Learn R Programming

fastml (version 0.7.7)

fastexplore: Lightweight exploratory helper

Description

`fastexplore()` is an optional, lightweight exploratory data analysis (EDA) helper. It returns summary tables and plot objects; it only writes to disk or renders a report when you explicitly request it via `save_results` or `render_report`.

Usage

fastexplore(
  data,
  label = NULL,
  visualize = c("histogram", "boxplot", "barplot", "heatmap", "scatterplot"),
  save_results = FALSE,
  render_report = FALSE,
  output_dir = NULL,
  sample_size = NULL,
  interactive = FALSE,
  corr_threshold = 0.9,
  auto_convert_numeric = TRUE,
  visualize_missing = TRUE,
  imputation_suggestions = FALSE,
  report_duplicate_details = TRUE,
  detect_near_duplicates = FALSE,
  auto_convert_dates = FALSE,
  feature_engineering = FALSE,
  outlier_method = c("iqr", "zscore", "dbscan", "lof"),
  run_distribution_checks = TRUE,
  normality_tests = c("shapiro"),
  pairwise_matrix = TRUE,
  max_scatter_cols = 5,
  grouped_plots = TRUE,
  use_upset_missing = TRUE
)

Value

A list of summaries (tables/tibbles) and plot objects (ggplot/plotly), plus any saved file paths when `save_results`/`render_report` are enabled.

Arguments

data

A `data.frame` to explore.

label

Optional column name of the target/label. If supplied and categorical, grouped plots and class balance summaries are produced.

visualize

Character vector indicating which plot families to build. Defaults to `c("histogram", "boxplot", "barplot", "heatmap", "scatterplot")`.

save_results

Logical; if `TRUE`, plots/results are saved under `output_dir` (defaults to the working directory). Default is `FALSE`.

render_report

Logical; if `TRUE`, a short HTML report is rendered via `rmarkdown` (if available).
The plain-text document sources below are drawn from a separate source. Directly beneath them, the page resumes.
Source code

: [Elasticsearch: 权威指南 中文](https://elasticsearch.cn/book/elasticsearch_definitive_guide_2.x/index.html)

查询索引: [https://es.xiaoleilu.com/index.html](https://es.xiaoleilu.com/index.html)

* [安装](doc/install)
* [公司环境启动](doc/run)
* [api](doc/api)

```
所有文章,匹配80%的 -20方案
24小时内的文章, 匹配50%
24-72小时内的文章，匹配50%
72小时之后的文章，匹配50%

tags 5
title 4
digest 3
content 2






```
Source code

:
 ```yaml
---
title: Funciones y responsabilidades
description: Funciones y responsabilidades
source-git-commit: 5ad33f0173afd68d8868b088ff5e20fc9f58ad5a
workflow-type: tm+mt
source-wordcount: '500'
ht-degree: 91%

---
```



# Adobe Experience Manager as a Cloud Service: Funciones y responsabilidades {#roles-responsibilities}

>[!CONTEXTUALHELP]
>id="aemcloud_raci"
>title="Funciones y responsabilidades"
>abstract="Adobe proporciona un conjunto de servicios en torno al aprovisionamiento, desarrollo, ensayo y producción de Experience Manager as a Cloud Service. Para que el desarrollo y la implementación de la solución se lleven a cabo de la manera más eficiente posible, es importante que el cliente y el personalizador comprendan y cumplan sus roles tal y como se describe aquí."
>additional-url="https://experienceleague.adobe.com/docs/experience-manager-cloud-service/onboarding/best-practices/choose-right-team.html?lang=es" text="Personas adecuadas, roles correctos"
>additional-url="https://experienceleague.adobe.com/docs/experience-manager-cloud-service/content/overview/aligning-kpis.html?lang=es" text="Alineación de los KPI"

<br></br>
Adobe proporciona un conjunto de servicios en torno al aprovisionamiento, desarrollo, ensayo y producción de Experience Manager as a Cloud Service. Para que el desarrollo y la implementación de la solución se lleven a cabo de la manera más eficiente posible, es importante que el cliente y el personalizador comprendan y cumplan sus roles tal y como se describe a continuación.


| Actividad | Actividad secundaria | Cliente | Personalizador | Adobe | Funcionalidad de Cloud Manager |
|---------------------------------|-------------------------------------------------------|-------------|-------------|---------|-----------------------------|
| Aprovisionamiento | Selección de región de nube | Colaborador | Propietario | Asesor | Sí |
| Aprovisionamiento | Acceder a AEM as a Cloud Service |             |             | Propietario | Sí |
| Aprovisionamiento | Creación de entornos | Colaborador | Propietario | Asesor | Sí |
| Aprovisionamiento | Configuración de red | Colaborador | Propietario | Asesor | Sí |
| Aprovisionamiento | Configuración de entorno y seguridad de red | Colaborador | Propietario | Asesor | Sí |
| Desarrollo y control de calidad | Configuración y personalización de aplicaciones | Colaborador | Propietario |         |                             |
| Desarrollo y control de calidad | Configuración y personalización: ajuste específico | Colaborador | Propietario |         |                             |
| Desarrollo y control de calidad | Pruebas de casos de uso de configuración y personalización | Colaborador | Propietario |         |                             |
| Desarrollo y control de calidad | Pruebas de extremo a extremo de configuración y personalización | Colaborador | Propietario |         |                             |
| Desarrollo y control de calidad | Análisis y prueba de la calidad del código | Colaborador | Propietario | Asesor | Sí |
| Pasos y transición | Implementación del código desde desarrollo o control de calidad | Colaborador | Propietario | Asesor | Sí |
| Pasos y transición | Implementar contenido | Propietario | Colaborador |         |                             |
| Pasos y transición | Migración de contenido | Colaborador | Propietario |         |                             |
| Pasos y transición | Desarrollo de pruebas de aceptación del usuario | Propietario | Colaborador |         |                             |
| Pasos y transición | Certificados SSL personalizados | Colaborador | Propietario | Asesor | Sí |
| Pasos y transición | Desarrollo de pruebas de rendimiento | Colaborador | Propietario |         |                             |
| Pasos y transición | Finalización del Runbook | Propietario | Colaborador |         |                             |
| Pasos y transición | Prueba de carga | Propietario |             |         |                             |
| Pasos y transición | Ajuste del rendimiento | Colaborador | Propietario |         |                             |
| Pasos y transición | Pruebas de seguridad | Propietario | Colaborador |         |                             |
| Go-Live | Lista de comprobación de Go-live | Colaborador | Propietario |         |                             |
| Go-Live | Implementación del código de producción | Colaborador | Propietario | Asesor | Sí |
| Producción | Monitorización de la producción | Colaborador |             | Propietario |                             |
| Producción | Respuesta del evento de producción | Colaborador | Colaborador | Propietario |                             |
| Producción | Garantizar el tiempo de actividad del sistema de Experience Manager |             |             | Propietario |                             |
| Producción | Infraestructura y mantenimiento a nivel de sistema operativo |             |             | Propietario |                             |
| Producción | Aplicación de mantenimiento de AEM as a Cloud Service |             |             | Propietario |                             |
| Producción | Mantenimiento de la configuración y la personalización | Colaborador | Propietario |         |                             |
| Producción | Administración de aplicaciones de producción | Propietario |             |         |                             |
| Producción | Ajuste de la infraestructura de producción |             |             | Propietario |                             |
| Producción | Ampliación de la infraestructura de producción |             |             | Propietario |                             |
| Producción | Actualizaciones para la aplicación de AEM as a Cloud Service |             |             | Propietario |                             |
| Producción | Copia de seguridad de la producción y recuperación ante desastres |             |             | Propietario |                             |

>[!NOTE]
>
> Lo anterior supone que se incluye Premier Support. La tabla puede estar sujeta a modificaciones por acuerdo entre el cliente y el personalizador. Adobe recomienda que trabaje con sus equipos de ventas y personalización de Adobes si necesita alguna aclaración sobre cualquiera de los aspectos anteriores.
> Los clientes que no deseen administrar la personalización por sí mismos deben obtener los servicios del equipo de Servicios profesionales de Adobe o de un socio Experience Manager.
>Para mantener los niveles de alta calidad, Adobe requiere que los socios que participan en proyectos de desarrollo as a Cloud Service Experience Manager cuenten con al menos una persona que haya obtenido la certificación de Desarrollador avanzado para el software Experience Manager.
Default is `FALSE`.

output_dir

Directory to save results/report when `save_results` or `render_report` is `TRUE`.

sample_size

Optional integer; if supplied, visualizations are produced on a random sample of this size.

interactive

Logical; if `TRUE` and `plotly` is available, an interactive correlation heatmap is produced. Falls back to static ggplot output otherwise.

corr_threshold

Absolute correlation threshold for flagging high correlations.

auto_convert_numeric

Logical; convert factor/character columns that look numeric into numeric.

visualize_missing

Logical; if `TRUE`, include simple missingness visualizations.

imputation_suggestions

Logical; if `TRUE`, prints lightweight suggestions based on missingness patterns.

report_duplicate_details

Logical; if `TRUE`, returns a small sample of duplicated rows when present.

detect_near_duplicates

Placeholder for future fuzzy duplicate checks.

auto_convert_dates

Logical; convert YYYY-MM-DD strings to `Date`.

feature_engineering

Logical; if `TRUE`, derive day/month/year from date columns to aid inspection of temporal structure.

outlier_method

One of `"iqr"`, `"zscore"`, `"dbscan"`, `"lof"`.

run_distribution_checks

Logical; if `TRUE`, run normality tests on numeric columns.

normality_tests

Character vector of normality tests to run; currently supports `"shapiro"` and `"ks"`.

pairwise_matrix

Logical; if `TRUE` and `GGally` is available, returns a ggpairs scatterplot matrix for a subset of numeric columns.

max_scatter_cols

Maximum number of numeric columns to include in the pairwise matrix.

grouped_plots

Logical; if `TRUE` and `label` is a factor, group histograms/boxplots/density plots by label.

use_upset_missing

Logical; retained for compatibility. When `TRUE` and `UpSetR` is installed, an UpSet plot of missingness is returned; otherwise a simpler missingness heatmap is used.

Details

This helper is intentionally decoupled from the core modeling workflow. Most of its heavy dependencies are treated as optional and loaded via `requireNamespace()` when requested features are used.